• [Work to be completed]
Return the lines below that contain "디렉토리를".

(Collected data)
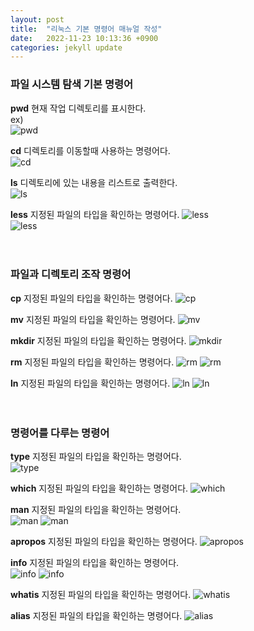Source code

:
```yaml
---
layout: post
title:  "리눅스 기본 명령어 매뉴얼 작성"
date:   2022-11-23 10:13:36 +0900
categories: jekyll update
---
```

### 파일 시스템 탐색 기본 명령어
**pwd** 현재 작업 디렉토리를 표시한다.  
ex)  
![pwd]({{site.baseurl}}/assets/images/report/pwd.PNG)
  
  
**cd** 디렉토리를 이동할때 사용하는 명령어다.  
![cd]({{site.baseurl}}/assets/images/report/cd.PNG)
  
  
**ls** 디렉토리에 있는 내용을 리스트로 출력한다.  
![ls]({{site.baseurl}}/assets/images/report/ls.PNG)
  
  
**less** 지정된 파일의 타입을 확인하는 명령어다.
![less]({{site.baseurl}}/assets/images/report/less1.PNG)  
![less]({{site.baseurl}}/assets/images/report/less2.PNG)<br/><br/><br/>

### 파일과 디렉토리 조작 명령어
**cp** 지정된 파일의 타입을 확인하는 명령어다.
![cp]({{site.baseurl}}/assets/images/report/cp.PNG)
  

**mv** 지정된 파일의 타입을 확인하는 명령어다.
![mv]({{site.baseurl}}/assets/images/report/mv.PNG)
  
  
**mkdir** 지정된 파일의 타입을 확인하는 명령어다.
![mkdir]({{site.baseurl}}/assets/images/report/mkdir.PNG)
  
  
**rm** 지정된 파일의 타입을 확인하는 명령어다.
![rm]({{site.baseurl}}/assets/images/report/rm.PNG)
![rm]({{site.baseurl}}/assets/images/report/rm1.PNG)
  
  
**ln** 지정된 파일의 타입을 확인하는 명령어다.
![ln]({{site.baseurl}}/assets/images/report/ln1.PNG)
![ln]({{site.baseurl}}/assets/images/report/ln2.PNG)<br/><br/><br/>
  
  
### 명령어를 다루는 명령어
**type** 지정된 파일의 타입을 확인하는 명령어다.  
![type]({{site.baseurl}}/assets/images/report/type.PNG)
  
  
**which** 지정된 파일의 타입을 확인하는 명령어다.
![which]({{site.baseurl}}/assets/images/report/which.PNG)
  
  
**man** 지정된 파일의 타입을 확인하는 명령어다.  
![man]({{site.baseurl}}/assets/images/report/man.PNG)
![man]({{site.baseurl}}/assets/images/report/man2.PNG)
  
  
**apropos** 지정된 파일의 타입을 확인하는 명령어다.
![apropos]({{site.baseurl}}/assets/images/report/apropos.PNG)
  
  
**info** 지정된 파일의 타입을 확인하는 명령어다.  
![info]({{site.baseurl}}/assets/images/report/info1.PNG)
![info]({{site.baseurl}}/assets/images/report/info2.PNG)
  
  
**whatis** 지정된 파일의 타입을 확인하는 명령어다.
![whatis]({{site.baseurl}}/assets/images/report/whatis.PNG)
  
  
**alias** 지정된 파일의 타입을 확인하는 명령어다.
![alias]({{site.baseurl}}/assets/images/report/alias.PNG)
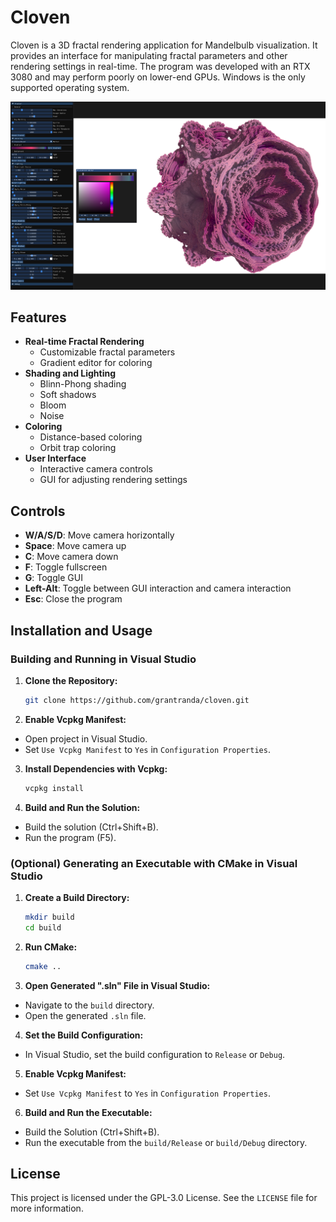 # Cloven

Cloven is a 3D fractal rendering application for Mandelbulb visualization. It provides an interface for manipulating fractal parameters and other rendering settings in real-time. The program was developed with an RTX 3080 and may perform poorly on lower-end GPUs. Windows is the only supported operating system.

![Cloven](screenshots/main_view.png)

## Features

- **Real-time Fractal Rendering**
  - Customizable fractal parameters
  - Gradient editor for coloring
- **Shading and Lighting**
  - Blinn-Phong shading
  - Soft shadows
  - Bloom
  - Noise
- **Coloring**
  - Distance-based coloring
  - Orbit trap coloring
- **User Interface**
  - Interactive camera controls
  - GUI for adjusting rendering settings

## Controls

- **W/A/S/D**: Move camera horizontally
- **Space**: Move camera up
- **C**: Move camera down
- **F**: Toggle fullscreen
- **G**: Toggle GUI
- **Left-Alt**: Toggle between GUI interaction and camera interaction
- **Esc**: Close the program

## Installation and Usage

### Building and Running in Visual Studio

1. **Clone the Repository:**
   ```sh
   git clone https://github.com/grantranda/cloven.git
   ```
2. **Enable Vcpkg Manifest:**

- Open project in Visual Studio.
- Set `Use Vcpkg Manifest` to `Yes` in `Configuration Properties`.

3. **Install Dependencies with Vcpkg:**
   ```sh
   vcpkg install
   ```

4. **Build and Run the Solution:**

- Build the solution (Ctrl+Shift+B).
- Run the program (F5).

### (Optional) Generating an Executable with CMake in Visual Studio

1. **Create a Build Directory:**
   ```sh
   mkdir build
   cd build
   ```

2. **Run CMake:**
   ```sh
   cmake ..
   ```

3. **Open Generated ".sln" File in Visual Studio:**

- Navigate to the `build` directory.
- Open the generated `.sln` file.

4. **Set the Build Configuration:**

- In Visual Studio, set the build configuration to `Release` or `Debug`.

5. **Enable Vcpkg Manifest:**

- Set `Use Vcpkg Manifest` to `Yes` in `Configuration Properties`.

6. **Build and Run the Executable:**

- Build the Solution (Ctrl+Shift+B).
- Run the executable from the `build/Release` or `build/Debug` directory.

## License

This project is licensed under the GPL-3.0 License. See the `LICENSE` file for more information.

• [Answer to this problem]
**pwd** 현재 작업 디렉토리를 표시한다.  
**cd** 디렉토리를 이동할때 사용하는 명령어다.  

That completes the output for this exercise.